ACTIVITY =>
What this exercise calls for is an exact copy of the data.
DATASET RECORDS Start Marker
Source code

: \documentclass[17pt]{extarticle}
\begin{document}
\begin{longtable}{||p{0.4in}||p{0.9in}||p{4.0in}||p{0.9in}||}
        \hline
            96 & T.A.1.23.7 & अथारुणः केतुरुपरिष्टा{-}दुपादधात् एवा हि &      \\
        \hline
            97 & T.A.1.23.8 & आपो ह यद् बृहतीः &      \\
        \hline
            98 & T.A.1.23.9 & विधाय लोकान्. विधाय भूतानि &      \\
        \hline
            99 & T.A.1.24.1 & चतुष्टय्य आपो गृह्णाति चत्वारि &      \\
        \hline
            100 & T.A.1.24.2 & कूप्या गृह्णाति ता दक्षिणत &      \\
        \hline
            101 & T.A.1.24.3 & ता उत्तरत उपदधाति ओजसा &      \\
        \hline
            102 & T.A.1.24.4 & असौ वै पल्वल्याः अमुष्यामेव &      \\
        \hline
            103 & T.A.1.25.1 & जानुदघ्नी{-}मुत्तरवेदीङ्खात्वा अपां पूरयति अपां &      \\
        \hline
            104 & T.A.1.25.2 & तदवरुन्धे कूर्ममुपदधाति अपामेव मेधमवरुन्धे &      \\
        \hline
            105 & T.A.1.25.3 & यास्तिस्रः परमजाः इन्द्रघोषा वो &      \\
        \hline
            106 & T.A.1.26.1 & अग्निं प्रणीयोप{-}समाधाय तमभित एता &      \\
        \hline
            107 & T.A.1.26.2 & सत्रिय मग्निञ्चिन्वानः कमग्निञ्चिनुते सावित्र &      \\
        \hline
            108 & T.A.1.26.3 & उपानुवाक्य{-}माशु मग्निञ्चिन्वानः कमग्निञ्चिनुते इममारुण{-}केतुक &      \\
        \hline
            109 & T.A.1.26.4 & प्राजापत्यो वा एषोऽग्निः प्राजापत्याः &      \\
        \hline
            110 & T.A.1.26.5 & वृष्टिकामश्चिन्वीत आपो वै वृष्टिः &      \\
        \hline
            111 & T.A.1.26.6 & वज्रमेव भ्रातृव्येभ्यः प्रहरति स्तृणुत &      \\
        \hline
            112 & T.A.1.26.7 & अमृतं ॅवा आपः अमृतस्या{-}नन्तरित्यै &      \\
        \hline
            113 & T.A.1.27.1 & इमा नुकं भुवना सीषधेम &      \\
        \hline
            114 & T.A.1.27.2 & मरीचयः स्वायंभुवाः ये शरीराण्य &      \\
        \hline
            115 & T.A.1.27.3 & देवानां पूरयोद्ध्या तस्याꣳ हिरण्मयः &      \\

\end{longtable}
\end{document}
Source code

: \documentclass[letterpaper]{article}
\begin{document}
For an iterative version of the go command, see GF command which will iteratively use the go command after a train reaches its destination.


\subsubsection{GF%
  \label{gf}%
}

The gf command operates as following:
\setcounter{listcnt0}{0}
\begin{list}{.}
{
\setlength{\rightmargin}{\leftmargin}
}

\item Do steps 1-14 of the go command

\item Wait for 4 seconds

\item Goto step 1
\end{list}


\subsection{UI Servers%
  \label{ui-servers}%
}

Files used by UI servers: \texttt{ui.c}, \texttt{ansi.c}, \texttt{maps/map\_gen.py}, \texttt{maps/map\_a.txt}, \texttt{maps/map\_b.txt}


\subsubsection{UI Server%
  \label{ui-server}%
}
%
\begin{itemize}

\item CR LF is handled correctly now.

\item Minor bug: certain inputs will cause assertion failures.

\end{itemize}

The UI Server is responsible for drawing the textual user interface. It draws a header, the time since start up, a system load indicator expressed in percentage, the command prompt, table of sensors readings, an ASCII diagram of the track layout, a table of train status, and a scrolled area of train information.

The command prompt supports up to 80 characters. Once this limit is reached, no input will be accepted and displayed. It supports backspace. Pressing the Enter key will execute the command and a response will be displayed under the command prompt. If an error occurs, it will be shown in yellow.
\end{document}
DATASET RECORDS End Marker
SOLUTION FOR THIS TASK =>
Source code

: \documentclass[17pt]{extarticle}
\begin{document}
\begin{longtable}{||p{0.4in}||p{0.9in}||p{4.0in}||p{0.9in}||}
        \hline
            96 & T.A.1.23.7 & अथारुणः केतुरुपरिष्टा{-}दुपादधात् एवा हि &      \\
        \hline
            97 & T.A.1.23.8 & आपो ह यद् बृहतीः &      \\
        \hline
            98 & T.A.1.23.9 & विधाय लोकान्. विधाय भूतानि &      \\
        \hline
            99 & T.A.1.24.1 & चतुष्टय्य आपो गृह्णाति चत्वारि &      \\
        \hline
            100 & T.A.1.24.2 & कूप्या गृह्णाति ता दक्षिणत &      \\
        \hline
            101 & T.A.1.24.3 & ता उत्तरत उपदधाति ओजसा &      \\
        \hline
            102 & T.A.1.24.4 & असौ वै पल्वल्याः अमुष्यामेव &      \\
        \hline
            103 & T.A.1.25.1 & जानुदघ्नी{-}मुत्तरवेदीङ्खात्वा अपां पूरयति अपां &      \\
        \hline
            104 & T.A.1.25.2 & तदवरुन्धे कूर्ममुपदधाति अपामेव मेधमवरुन्धे &      \\
        \hline
            105 & T.A.1.25.3 & यास्तिस्रः परमजाः इन्द्रघोषा वो &      \\
        \hline
            106 & T.A.1.26.1 & अग्निं प्रणीयोप{-}समाधाय तमभित एता &      \\
        \hline
            107 & T.A.1.26.2 & सत्रिय मग्निञ्चिन्वानः कमग्निञ्चिनुते सावित्र &      \\
        \hline
            108 & T.A.1.26.3 & उपानुवाक्य{-}माशु मग्निञ्चिन्वानः कमग्निञ्चिनुते इममारुण{-}केतुक &      \\
        \hline
            109 & T.A.1.26.4 & प्राजापत्यो वा एषोऽग्निः प्राजापत्याः &      \\
        \hline
            110 & T.A.1.26.5 & वृष्टिकामश्चिन्वीत आपो वै वृष्टिः &      \\
        \hline
            111 & T.A.1.26.6 & वज्रमेव भ्रातृव्येभ्यः प्रहरति स्तृणुत &      \\
        \hline
            112 & T.A.1.26.7 & अमृतं ॅवा आपः अमृतस्या{-}नन्तरित्यै &      \\
        \hline
            113 & T.A.1.27.1 & इमा नुकं भुवना सीषधेम &      \\
        \hline
            114 & T.A.1.27.2 & मरीचयः स्वायंभुवाः ये शरीराण्य &      \\
        \hline
            115 & T.A.1.27.3 & देवानां पूरयोद्ध्या तस्याꣳ हिरण्मयः &      \\

\end{longtable}
\end{document}
Source code

: \documentclass[letterpaper]{article}
\begin{document}
For an iterative version of the go command, see GF command which will iteratively use the go command after a train reaches its destination.


\subsubsection{GF%
  \label{gf}%
}

The gf command operates as following:
\setcounter{listcnt0}{0}
\begin{list}{.}
{
\setlength{\rightmargin}{\leftmargin}
}

\item Do steps 1-14 of the go command

\item Wait for 4 seconds

\item Goto step 1
\end{list}


\subsection{UI Servers%
  \label{ui-servers}%
}

Files used by UI servers: \texttt{ui.c}, \texttt{ansi.c}, \texttt{maps/map\_gen.py}, \texttt{maps/map\_a.txt}, \texttt{maps/map\_b.txt}


\subsubsection{UI Server%
  \label{ui-server}%
}
%
\begin{itemize}

\item CR LF is handled correctly now.

\item Minor bug: certain inputs will cause assertion failures.

\end{itemize}

The UI Server is responsible for drawing the textual user interface. It draws a header, the time since start up, a system load indicator expressed in percentage, the command prompt, table of sensors readings, an ASCII diagram of the track layout, a table of train status, and a scrolled area of train information.

The command prompt supports up to 80 characters. Once this limit is reached, no input will be accepted and displayed. It supports backspace. Pressing the Enter key will execute the command and a response will be displayed under the command prompt. If an error occurs, it will be shown in yellow.
\end{document}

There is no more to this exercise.